At least 227 migrants were rescued off Spain’s Canary Islands on Thursday, officials say, a day after reported deaths of more than 30 migrants there.
Emergency services say the Coast Guard saved the migrants travelling on inflatable boats near the Lanzarote and Gran Canaria islands in the Atlantic.
A number of them were taken to hospital to be treated for a “mild condition”.
On Wednesday, two charities said more than 30 migrants may have drowned after their dinghy sank off Gran Canaria.
Spanish authorities said rescue workers found the bodies of a minor and a man, and rescued 24 other people.
However, the charities – Walking Borders and Alarm Phone – said about 60 people had been on board.
Helena Maleno Garzon, from Walking Borders, said 39 people had drowned, including four women and a baby, while Alarm Phone said 35 people were missing.
Both organisations monitor migrant boats and receive calls from people on board or their relatives.
A Spanish rescue service ship, the Guardamar Caliope, was only about an hour’s sail from the dinghy on Tuesday evening, according to Spanish news agency Efe.

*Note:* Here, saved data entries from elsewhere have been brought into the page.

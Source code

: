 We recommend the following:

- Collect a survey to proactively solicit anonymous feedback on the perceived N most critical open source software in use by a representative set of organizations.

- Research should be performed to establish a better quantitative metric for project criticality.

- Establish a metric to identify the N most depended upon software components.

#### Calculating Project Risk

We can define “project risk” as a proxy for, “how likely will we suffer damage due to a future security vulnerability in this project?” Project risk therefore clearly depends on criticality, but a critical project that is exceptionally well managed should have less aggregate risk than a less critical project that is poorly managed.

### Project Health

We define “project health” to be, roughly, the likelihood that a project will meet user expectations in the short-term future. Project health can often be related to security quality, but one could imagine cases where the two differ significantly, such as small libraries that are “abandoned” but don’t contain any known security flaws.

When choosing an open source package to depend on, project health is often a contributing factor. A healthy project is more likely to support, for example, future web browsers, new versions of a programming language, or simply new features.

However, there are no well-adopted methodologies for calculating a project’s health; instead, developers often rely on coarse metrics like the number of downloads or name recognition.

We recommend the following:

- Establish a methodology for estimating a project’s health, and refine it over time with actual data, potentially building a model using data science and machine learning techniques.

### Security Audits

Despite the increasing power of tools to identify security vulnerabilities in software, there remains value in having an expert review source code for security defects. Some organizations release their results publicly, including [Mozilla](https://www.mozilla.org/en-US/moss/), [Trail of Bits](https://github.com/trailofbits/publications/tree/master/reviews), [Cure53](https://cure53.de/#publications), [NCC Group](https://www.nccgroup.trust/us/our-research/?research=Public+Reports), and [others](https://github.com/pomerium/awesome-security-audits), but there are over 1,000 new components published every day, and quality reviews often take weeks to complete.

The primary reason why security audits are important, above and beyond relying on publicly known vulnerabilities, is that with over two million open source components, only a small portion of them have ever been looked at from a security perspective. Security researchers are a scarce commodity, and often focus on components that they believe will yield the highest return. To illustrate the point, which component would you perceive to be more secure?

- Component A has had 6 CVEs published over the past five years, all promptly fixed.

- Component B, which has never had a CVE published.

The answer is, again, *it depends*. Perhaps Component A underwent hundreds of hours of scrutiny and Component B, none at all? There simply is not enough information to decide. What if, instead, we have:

But the ship did not aid the dinghy because the operation had been taken over by Moroccan officials, which dispatched a patrol boat that arrived on Wednesday morning, 10 hours after it had been spotted by a Spanish rescue plane, according to Reuters.

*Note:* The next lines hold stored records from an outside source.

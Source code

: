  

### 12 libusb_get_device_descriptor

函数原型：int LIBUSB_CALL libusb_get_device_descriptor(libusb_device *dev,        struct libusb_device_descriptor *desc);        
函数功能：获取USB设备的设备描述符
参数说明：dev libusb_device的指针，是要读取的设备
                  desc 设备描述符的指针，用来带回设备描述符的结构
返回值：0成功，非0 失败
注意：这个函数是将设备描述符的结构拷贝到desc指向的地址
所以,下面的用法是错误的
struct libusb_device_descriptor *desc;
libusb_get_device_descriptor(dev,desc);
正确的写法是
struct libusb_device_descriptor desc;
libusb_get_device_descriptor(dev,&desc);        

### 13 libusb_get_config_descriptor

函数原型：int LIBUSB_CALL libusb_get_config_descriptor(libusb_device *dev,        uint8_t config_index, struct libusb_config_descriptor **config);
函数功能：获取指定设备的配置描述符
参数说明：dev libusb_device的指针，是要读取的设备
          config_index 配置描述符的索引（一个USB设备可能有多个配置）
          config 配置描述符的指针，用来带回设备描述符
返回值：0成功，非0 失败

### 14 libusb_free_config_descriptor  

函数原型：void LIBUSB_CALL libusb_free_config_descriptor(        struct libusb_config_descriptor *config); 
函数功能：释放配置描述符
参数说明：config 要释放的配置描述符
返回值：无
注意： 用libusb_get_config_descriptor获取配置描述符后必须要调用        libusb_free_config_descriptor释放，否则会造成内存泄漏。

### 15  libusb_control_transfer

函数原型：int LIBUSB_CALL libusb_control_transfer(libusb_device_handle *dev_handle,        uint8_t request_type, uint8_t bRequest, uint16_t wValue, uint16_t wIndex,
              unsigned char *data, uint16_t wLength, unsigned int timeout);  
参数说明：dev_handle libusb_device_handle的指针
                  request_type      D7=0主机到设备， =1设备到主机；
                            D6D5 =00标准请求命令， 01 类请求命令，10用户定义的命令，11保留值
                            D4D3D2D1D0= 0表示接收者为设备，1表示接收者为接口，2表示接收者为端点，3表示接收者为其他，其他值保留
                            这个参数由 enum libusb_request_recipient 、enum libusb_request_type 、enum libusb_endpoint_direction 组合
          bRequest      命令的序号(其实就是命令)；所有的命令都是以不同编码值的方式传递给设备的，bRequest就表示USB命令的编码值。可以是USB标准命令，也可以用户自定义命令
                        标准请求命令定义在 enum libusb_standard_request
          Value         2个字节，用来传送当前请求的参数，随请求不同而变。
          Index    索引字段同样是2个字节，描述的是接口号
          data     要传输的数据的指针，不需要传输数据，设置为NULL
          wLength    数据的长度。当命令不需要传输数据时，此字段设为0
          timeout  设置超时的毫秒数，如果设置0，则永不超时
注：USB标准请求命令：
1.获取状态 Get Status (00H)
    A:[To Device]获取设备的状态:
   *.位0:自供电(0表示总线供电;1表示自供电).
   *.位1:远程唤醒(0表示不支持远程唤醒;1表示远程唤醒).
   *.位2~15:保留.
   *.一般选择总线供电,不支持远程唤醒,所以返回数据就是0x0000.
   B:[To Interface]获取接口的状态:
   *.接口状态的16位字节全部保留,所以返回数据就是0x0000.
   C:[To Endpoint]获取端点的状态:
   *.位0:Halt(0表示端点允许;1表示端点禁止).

The BBC has sent a request for comment to Morocco’s interior ministry.
Angel Victor Torres, leader of the Canary Islands region, described the incident as a “tragedy” and called on the European Union to establish a migration policy that “offers coordinated and supportive responses” to the issue of migration.
Although off Africa’s western coast, the Canary Islands are part of Spain, and many migrants travel from Africa to the archipelago in the hope of reaching mainland Europe.
The Western Africa-Atlantic migration route is considered one of the world’s deadliest, and at least 543 migrants died or went missing on that journey in 2022, according to the UN’s International Organisation for Migration (IOM).
IOM says there were 45 shipwrecks on the route during that period, but acknowledges that the figure is “probably underestimated” because data is scarce and incomplete.
Most of those making the journey are from Morocco, Mali, Senegal, Cote d’Ivoire and other parts of Sub-Saharan Africa, it says.
Last week, a migrant boat carrying hundreds of people sank off the Greek coast, with at least 78 known to have died, although many more are feared to have drowned.
The UN’s human rights office says up to 500 people are still missing, and the BBC has obtained evidence casting doubt on the Greek coastguard’s account of what happened. The coastguard claims that the boat was on a course to Italy and not in need of rescue.